Short.io provides SSL certificates for short links for free. After adding a domain to Short.io, you need to wait up to one hour until HTTPS for short URLs is activated.

Sometimes SSL certificate cannot be activated, due to an issue with domain configuration. When setting up a short domain for Short.io, A-records that point to Short.io IP addresses take place.

Along with A-records, a Certification Authority Authorization (CAA) record may also be listed. Adding CAA into a domain setup is not mandatory; however, certain companies choose to utilize it.

Sometimes, CAA records may interrupt a correct configuration of the SSL-certificate on Short.io.

A Certification Authority Authorization (CAA) record designates the specific certificate authorities (CAs) permitted to issue a certificate for a given domain. If no CAA record is specified, any certificate authority is allowed.
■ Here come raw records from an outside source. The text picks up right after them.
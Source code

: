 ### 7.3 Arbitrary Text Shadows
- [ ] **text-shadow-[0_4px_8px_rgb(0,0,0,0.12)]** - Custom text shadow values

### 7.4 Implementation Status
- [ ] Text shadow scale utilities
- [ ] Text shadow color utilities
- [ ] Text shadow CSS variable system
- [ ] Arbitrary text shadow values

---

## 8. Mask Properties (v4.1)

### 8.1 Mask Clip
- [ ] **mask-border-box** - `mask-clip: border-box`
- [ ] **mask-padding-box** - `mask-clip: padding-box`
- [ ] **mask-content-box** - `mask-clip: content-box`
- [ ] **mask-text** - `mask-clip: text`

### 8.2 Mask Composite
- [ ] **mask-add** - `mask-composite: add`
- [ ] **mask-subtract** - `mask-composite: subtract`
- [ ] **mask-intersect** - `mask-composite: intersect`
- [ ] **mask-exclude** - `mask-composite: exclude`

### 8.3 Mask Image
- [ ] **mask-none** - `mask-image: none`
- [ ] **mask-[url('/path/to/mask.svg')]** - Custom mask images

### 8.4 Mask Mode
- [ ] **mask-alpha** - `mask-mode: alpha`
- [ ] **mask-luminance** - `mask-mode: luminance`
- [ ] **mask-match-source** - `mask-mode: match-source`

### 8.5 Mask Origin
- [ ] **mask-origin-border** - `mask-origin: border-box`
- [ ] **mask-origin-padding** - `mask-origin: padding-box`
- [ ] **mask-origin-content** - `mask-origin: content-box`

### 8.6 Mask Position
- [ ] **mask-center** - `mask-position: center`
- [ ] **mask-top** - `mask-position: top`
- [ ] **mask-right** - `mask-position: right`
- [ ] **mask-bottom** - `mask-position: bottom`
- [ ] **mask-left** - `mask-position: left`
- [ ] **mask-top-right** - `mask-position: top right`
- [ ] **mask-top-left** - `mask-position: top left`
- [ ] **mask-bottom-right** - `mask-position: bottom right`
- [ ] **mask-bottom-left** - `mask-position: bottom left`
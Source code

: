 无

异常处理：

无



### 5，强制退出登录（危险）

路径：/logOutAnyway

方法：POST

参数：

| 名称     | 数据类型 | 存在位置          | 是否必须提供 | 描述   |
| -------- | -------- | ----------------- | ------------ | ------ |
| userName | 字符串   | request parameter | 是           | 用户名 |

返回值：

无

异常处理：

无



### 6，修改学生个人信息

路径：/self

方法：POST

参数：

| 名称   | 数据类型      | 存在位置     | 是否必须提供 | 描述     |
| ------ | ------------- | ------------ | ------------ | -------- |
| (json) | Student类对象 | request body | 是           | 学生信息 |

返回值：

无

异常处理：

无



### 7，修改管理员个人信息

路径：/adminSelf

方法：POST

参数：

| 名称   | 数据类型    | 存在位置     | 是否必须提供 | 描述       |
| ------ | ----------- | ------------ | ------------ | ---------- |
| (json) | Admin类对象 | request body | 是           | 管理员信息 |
CAA records can set policy for the entire domain or subdomains. Subdomains inherit values of CAA records. Therefore, a CAA record set on a short domain also applies to any subdomain, such as subdomain.short.domain. To set allowance for another CA for subdomain.short.domain, a separate CAA record must be added.

To allow the issuance of an SSL certificate for a given short domain to a certificate authority, you should add a CAA record to the domain in your Registrar's settings.

It takes up to one hour until HTTPS for short URLs is activated.

For more information on CAA records please refer to: https://support.dnsimple.com/articles/caa-record/

Sometimes, your Let's Encrypt CAA record might fail the certification checks for various reasons. In these situations, we can transition to ZeroSSL provided that an additional ZeroSSL CAA record is also included as a backup.

Create a second CAA record to prevent failures:

<your-domain-name> CAA 0 issue "zerossl.com"